It’s not often we see a share five-bagging in 12 months, but then UK Oil & Gas Investments (LSE: UKOG) isn’t your average share. It’s a tiny oil explorer with a market cap of only £41m, whose shares were priced at just a little over 0.5p a year ago.
Then in April 2015 an exciting upgrade to oil estimates at the Horse Hill-1 well in the Weald Basin, in which the company owns a stake of a little over 20%, helped send the shares spiking upwards. The price has been erratic since, but recent updates on 17 February and 1 March on flow tests from the well have given the shares an extra boost to today’s 2.5p.
So can the UK Oil & Gas share price keep on climbing in the year ahead and beyond? Well, we still don’t know what sustainable long-term oil flows might be like at the so-called Gatwick Gusher, or how much of the estimated 9.2bn barrels is likely to be commercially viable, or where the cash for the long-term development of the field is going to come from… but if you’re brave enough, I wish you well.
Glad rags
The fashion business is surely one of the riskiest, as a look at the extremely erratic share price of Supergroup (LSE: SGP) over the past few years will attest. Despite a couple of attempts, the shares haven’t regained their peak of February 2011, and at 1,323p they currently stand almost 25% down from then.
But over the past 12 months we’ve seen a 41% rise — and the past three years of earnings growth coupled with three more years of growth forecasts could even see the shares marked down to a P/E in line with the FTSE 100 average. The current year, to April 2016, is expected to show a 16% rise in EPS, and the pundits have further growth in the teens marked in for 2017 and 2018 too — and we should be seeing a start to dividends too.
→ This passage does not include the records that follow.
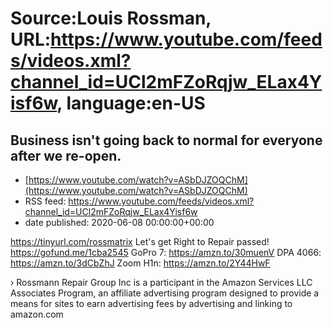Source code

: # Source:Louis Rossman, URL:https://www.youtube.com/feeds/videos.xml?channel_id=UCl2mFZoRqjw_ELax4Yisf6w, language:en-US

## Business isn't going back to normal for everyone after we re-open.
 - [https://www.youtube.com/watch?v=ASbDJZOQChM](https://www.youtube.com/watch?v=ASbDJZOQChM)
 - RSS feed: https://www.youtube.com/feeds/videos.xml?channel_id=UCl2mFZoRqjw_ELax4Yisf6w
 - date published: 2020-06-08 00:00:00+00:00

https://tinyurl.com/rossmatrix
Let's get Right to Repair passed! https://gofund.me/1cba2545
GoPro 7: https://amzn.to/30muenV
DPA 4066: https://amzn.to/3dCbZhJ
Zoom H1n: https://amzn.to/2Y44HwF

› Rossmann Repair Group Inc is a participant in the Amazon Services LLC Associates Program, an affiliate advertising program designed to provide a means for sites to earn advertising fees by advertising and linking to amazon.com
There’s a clear buy consensus out there, but fashion is too fickle a business for me to get into.
The best comparison site?
Moneysupermarket.com (LSE: MONY) shares are up 27% in the past 12 months, to 339p, and up a whopping 268% in five years. Years of strongly-rising earnings lie behind the success story, with today’s results for the year ended December 2015 showing a further 18% rise in adjusted EPS leading to a 14% hike in the annual dividend — the 9.15p payment yielding a middling 2.7%, but rising.
The firm has apparently been trading solidly in the two months since year-end, but earnings growth is forecast to slow a little to around 8% per year for the next two years, putting the shares on P/E multiples that look a bit high to me at around 20 and above.
Moneysupermarket’s share price growth in recent years has been very impressive, but I can’t see it continuing at the same pace — I expect to see it slow down over the next few years.